_What you are asked to do_. For the entries that follow, restate word for word the line containing "책을 많이 읽어도 변화", the line containing "문제가 해결되지 않을 때", and every line that lies between them.

_Data for this task_.
-*-*-
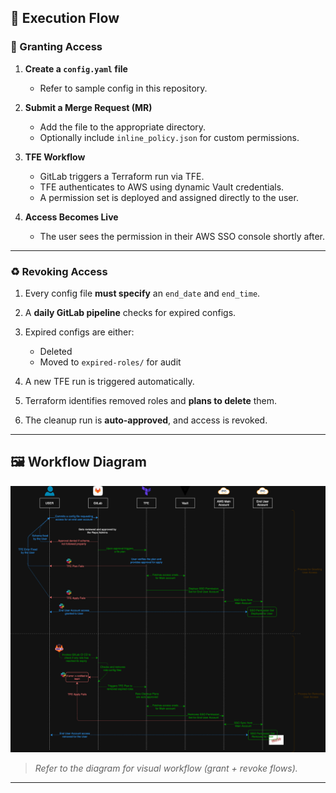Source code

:## 🔄 Execution Flow

### 🔐 Granting Access

1. **Create a `config.yaml` file**

   * Refer to sample config in this repository.
2. **Submit a Merge Request (MR)**

   * Add the file to the appropriate directory.
   * Optionally include `inline_policy.json` for custom permissions.
3. **TFE Workflow**

   * GitLab triggers a Terraform run via TFE.
   * TFE authenticates to AWS using dynamic Vault credentials.
   * A permission set is deployed and assigned directly to the user.
4. **Access Becomes Live**

   * The user sees the permission in their AWS SSO console shortly after.

---

### ♻️ Revoking Access

1. Every config file **must specify** an `end_date` and `end_time`.
2. A **daily GitLab pipeline** checks for expired configs.
3. Expired configs are either:

   * Deleted
   * Moved to `expired-roles/` for audit
4. A new TFE run is triggered automatically.
5. Terraform identifies removed roles and **plans to delete** them.
6. The cleanup run is **auto-approved**, and access is revoked.

---

## 🖼️ Workflow Diagram

![Execution Flow](./assets/execution-flow.png)

> *Refer to the diagram for visual workflow (grant + revoke flows).*

---
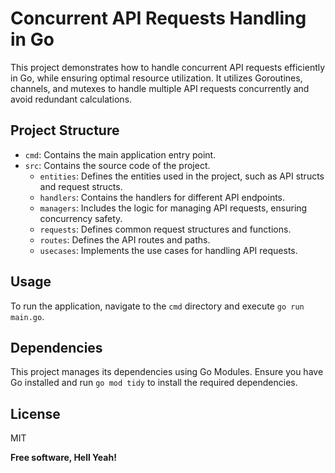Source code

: # Concurrent API Requests Handling in Go

This project demonstrates how to handle concurrent API requests efficiently in Go, while ensuring optimal resource utilization. It utilizes Goroutines, channels, and mutexes to handle multiple API requests concurrently and avoid redundant calculations.

## Project Structure

- `cmd`: Contains the main application entry point.
- `src`: Contains the source code of the project.
  - `entities`: Defines the entities used in the project, such as API structs and request structs.
  - `handlers`: Contains the handlers for different API endpoints.
  - `managers`: Includes the logic for managing API requests, ensuring concurrency safety.
  - `requests`: Defines common request structures and functions.
  - `routes`: Defines the API routes and paths.
  - `usecases`: Implements the use cases for handling API requests.

## Usage

To run the application, navigate to the `cmd` directory and execute `go run main.go`.

## Dependencies

This project manages its dependencies using Go Modules. Ensure you have Go installed and run `go mod tidy` to install the required dependencies.

## License

MIT

**Free software, Hell Yeah!**
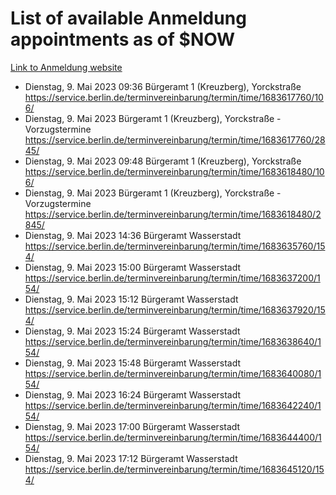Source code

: # List of available Anmeldung appointments as of $NOW
[Link to Anmeldung website](https://service.berlin.de/terminvereinbarung/termin/tag.php?termin=1&anliegen[]=120686&dienstleisterlist=122210,122217,327316,122219,327312,122227,327314,122231,327346,122243,327348,122254,122252,329742,122260,329745,122262,329748,122271,327278,122273,327274,122277,327276,330436,122280,327294,122282,327290,122284,327292,122291,327270,122285,327266,122286,327264,122296,327268,150230,329760,122297,327286,122294,327284,122312,329763,122314,329775,122304,327330,122311,327334,122309,327332,317869,122281,327352,122279,329772,122283,122276,327324,122274,327326,122267,329766,122246,327318,122251,327320,122257,327322,122208,327298,122226,327300&herkunft=http%3A%2F%2Fservice.berlin.de%2Fdienstleistung%2F120686%2F)
- Dienstag, 9. Mai 2023 09:36 Bürgeramt 1 (Kreuzberg), Yorckstraße https://service.berlin.de/terminvereinbarung/termin/time/1683617760/106/
- Dienstag, 9. Mai 2023  Bürgeramt 1 (Kreuzberg), Yorckstraße - Vorzugstermine https://service.berlin.de/terminvereinbarung/termin/time/1683617760/2845/
- Dienstag, 9. Mai 2023 09:48 Bürgeramt 1 (Kreuzberg), Yorckstraße https://service.berlin.de/terminvereinbarung/termin/time/1683618480/106/
- Dienstag, 9. Mai 2023  Bürgeramt 1 (Kreuzberg), Yorckstraße - Vorzugstermine https://service.berlin.de/terminvereinbarung/termin/time/1683618480/2845/
- Dienstag, 9. Mai 2023 14:36 Bürgeramt Wasserstadt https://service.berlin.de/terminvereinbarung/termin/time/1683635760/154/
- Dienstag, 9. Mai 2023 15:00 Bürgeramt Wasserstadt https://service.berlin.de/terminvereinbarung/termin/time/1683637200/154/
- Dienstag, 9. Mai 2023 15:12 Bürgeramt Wasserstadt https://service.berlin.de/terminvereinbarung/termin/time/1683637920/154/
- Dienstag, 9. Mai 2023 15:24 Bürgeramt Wasserstadt https://service.berlin.de/terminvereinbarung/termin/time/1683638640/154/
- Dienstag, 9. Mai 2023 15:48 Bürgeramt Wasserstadt https://service.berlin.de/terminvereinbarung/termin/time/1683640080/154/
- Dienstag, 9. Mai 2023 16:24 Bürgeramt Wasserstadt https://service.berlin.de/terminvereinbarung/termin/time/1683642240/154/
- Dienstag, 9. Mai 2023 17:00 Bürgeramt Wasserstadt https://service.berlin.de/terminvereinbarung/termin/time/1683644400/154/
- Dienstag, 9. Mai 2023 17:12 Bürgeramt Wasserstadt https://service.berlin.de/terminvereinbarung/termin/time/1683645120/154/
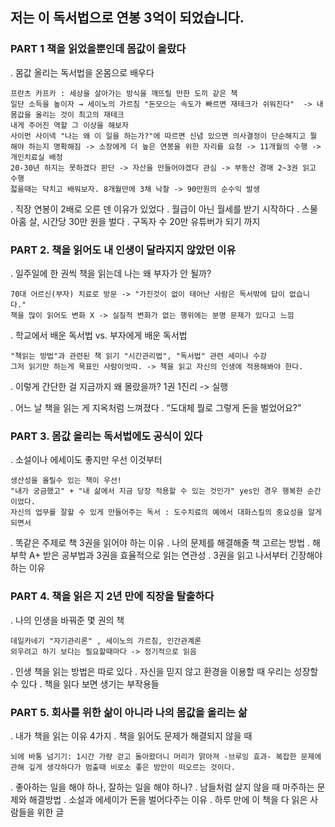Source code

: ## 저는 이 독서법으로 연봉 3억이 되었습니다.

### PART 1 책을 읽었을뿐인데 몸값이 올랐다

. 몸값 올리는 독서법을 온몸으로 배우다

	프란츠 카프카 : 세상을 살아가는 방식을 깨뜨릴 만한 도끼 같은 책
	일단 소득을 높이자 → 세이노의 가르침 "돈모으는 속도가 빠르면 재테크가 쉬워진다"  -> 내 몸값을 올리는 것이 최고의 재테크
	내게 주어진 역할 그 이상을 해보자
	사이먼 사이넥 "나는 왜 이 일을 하는가?"에 따르면 신념 있으면 의사결정이 단순해지고 뭘 해야 하는지 명확해짐 -> 소장에게 더 높은 연봉을 위한 자리를 요청 -> 11개월의 수행 -> 개인치료실 배정
	20-30년 하지는 못하겠다 판단 -> 자산을 만들어야겠다 관심 -> 부동산 경매 2~3권 읽고 수행
	젋을때는 닥치고 배워보자. 8개월만에 3채 낙찰 -> 90만원의 순수익 발생

. 직장 연봉이 2배로 오른 덴 이유가 있었다
. 월급이 아닌 월세를 받기 시작하다
. 스물아홈 살, 시간당 30만 원을 벌다
. 구독자 수 20만 유튜버가 되기 까지

### PART 2. 책을 읽어도 내 인생이 달라지지 않았던 이유

. 일주일에 한 권씩 책을 읽는데 나는 왜 부자가 안 될까?

	70대 어르신(부자) 치료로 방문 -> "가진것이 없이 태어난 사람은 독서밖에 답이 없습니다."
	책을 많이 읽어도 변화 X -> 실질적 변화가 없는 행위에는 분명 문제가 있다고 느낌

. 학교에서 배운 독서법 vs. 부자에게 배운 독서법

	"책읽는 방법"과 관련된 책 읽기 "시간관리법", "독서법" 관련 세미나 수강
	그저 읽기만 하는게 목표인 사람이엇따. -> 책을 읽고 자신의 인생에 적용해봐야 한다.

. 이렇게 간단한 걸 지금까지 왜 몰랐을까?
	1권 1진리 -> 실행

. 어느 날 책을 읽는 게 지옥처럼 느껴졌다
. “도대체 뭘로 그렇게 돈을 벌었어요?”

### PART 3. 몸값 올리는 독서법에도 공식이 있다

. 소설이나 에세이도 좋지만 우선 이것부터

	생산성을 올릴수 있는 책이 우선!
	"내가 궁금했고" + "내 삶에서 지금 당장 적용할 수 있는 것인가" yes인 경우 행복한 순간이었다.
	자신의 업무를 잘할 수 있게 만들어주는 독서 : 도수치료의 예에서 대화스킬의 중요성을 알게되면서

. 똑같은 주제로 책 3권을 읽어야 하는 이유
. 나의 문제를 해결해줄 책 고르는 방법
. 해부학 A+ 받은 공부법과 3권을 효율적으로 읽는 연관성
. 3권을 읽고 나서부터 긴장해야 하는 이유

### PART 4. 책을 읽은 지 2년 만에 직장을 탈출하다

. 나의 인생을 바꿔준 몇 권의 책

	데일카네기 "자기관리론" , 세이노의 가르침, 인간관계론
	외우려고 하기 보다는 필요할때마다 -> 정기적으로 읽음
. 인생 책을 읽는 방법은 따로 있다
. 자신을 믿지 않고 환경을 이용할 때 우리는 성장할 수 있다
. 책을 읽다 보면 생기는 부작용들

### PART 5. 회사를 위한 삶이 아니라 나의 몸값을 올리는 삶

. 내가 책을 읽는 이유 4가지
. 책을 읽어도 문제가 해결되지 않을 때

	뇌에 바통 넘기기: 1시간 가량 걷고 돌아왔더니 머리가 맑아져 -브루잉 효과- 복잡한 문제에 관해 깊게 생각하다가 멈출때 비로소 좋은 방안이 떠오르는 것이다.

. 좋아하는 일을 해야 하나, 잘하는 일을 해야 하나?
. 남들처럼 살지 않을 때 마주하는 문제와 해결방법
. 소설과 에세이가 돈을 벌어다주는 이유
. 하루 만에 이 책을 다 읽은 사람들을 위한 글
-*-*-
_Output for this exercise_.
	책을 많이 읽어도 변화 X -> 실질적 변화가 없는 행위에는 분명 문제가 있다고 느낌

. 학교에서 배운 독서법 vs. 부자에게 배운 독서법

	"책읽는 방법"과 관련된 책 읽기 "시간관리법", "독서법" 관련 세미나 수강
	그저 읽기만 하는게 목표인 사람이엇따. -> 책을 읽고 자신의 인생에 적용해봐야 한다.

. 이렇게 간단한 걸 지금까지 왜 몰랐을까?
	1권 1진리 -> 실행

. 어느 날 책을 읽는 게 지옥처럼 느껴졌다
. “도대체 뭘로 그렇게 돈을 벌었어요?”

### PART 3. 몸값 올리는 독서법에도 공식이 있다

. 소설이나 에세이도 좋지만 우선 이것부터

	생산성을 올릴수 있는 책이 우선!
	"내가 궁금했고" + "내 삶에서 지금 당장 적용할 수 있는 것인가" yes인 경우 행복한 순간이었다.
	자신의 업무를 잘할 수 있게 만들어주는 독서 : 도수치료의 예에서 대화스킬의 중요성을 알게되면서

. 똑같은 주제로 책 3권을 읽어야 하는 이유
. 나의 문제를 해결해줄 책 고르는 방법
. 해부학 A+ 받은 공부법과 3권을 효율적으로 읽는 연관성
. 3권을 읽고 나서부터 긴장해야 하는 이유

### PART 4. 책을 읽은 지 2년 만에 직장을 탈출하다

. 나의 인생을 바꿔준 몇 권의 책

	데일카네기 "자기관리론" , 세이노의 가르침, 인간관계론
	외우려고 하기 보다는 필요할때마다 -> 정기적으로 읽음
. 인생 책을 읽는 방법은 따로 있다
. 자신을 믿지 않고 환경을 이용할 때 우리는 성장할 수 있다
. 책을 읽다 보면 생기는 부작용들

### PART 5. 회사를 위한 삶이 아니라 나의 몸값을 올리는 삶

. 내가 책을 읽는 이유 4가지
. 책을 읽어도 문제가 해결되지 않을 때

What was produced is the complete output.